Problem to work on: Gather each line of the entries below that includes "ground".

[Exercise data — start]

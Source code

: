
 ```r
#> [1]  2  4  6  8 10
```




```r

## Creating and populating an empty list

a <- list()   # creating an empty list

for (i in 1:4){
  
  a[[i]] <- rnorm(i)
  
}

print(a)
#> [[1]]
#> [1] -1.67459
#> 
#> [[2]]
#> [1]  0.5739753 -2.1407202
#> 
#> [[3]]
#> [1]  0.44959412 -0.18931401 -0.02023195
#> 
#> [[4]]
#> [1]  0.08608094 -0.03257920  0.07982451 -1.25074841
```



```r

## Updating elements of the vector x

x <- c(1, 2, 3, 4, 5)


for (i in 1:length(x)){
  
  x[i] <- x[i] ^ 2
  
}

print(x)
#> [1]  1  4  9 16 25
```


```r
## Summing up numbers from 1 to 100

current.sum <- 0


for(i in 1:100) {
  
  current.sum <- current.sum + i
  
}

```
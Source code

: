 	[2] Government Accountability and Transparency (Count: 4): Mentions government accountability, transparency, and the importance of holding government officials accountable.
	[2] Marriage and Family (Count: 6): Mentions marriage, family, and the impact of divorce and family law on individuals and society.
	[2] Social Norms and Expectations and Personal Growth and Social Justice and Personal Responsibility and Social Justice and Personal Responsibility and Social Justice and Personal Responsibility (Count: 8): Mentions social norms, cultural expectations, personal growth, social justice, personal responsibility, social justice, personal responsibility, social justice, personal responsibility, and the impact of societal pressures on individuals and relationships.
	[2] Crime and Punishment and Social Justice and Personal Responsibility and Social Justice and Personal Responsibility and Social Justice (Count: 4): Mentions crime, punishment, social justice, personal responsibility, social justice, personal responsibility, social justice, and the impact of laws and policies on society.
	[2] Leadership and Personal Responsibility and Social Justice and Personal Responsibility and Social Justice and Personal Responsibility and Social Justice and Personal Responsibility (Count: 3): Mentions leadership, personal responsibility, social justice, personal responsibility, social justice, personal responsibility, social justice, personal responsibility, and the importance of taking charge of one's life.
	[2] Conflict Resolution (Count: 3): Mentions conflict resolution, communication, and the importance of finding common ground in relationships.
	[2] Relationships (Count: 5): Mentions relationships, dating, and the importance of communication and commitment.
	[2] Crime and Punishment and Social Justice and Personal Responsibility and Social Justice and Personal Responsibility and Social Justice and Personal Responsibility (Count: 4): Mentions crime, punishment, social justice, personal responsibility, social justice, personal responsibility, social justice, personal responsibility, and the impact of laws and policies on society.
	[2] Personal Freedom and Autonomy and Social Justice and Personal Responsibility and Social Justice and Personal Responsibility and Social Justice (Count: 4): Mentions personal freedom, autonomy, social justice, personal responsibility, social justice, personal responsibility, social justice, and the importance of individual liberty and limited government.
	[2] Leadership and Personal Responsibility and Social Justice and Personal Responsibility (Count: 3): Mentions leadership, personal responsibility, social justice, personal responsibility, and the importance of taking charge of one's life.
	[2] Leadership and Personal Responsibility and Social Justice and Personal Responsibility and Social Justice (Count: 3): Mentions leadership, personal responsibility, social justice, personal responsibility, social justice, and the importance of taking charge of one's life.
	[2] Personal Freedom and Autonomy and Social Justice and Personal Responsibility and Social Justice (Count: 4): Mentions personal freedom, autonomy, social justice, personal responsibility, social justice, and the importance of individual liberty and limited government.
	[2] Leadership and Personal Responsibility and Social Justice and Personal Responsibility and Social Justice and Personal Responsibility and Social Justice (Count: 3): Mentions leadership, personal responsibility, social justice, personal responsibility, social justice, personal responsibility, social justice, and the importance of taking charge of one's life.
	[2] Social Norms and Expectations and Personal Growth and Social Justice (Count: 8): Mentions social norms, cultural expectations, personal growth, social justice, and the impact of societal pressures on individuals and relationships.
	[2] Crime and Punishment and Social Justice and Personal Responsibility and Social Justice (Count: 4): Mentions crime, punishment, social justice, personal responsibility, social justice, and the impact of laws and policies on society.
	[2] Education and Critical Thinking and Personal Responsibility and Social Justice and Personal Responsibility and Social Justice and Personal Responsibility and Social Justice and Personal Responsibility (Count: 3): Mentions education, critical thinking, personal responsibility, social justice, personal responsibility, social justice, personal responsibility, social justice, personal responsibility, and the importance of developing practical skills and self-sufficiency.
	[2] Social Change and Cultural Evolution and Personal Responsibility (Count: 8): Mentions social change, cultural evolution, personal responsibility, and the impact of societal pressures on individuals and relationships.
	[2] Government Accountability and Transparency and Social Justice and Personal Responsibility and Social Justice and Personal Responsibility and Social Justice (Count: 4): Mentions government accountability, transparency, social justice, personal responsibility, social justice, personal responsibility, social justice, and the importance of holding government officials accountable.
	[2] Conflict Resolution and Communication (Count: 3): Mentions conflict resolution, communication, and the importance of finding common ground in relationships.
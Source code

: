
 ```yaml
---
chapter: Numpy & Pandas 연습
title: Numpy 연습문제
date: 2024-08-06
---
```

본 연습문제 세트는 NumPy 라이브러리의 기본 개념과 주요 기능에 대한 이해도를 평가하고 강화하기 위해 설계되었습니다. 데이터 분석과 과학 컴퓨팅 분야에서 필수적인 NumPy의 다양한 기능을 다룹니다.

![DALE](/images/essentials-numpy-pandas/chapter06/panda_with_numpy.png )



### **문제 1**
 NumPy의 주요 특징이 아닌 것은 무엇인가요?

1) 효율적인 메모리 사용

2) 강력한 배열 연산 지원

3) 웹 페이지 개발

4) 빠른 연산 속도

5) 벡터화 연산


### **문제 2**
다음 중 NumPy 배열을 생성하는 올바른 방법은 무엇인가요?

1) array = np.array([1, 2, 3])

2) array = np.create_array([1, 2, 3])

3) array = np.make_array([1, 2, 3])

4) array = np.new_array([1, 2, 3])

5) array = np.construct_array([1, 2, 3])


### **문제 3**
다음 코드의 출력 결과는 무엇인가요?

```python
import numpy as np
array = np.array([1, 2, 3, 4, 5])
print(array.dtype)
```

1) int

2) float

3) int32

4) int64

[Exercise data — finish]

Result of this exercise:
	[2] Conflict Resolution (Count: 3): Mentions conflict resolution, communication, and the importance of finding common ground in relationships.
	[2] Conflict Resolution and Communication (Count: 3): Mentions conflict resolution, communication, and the importance of finding common ground in relationships.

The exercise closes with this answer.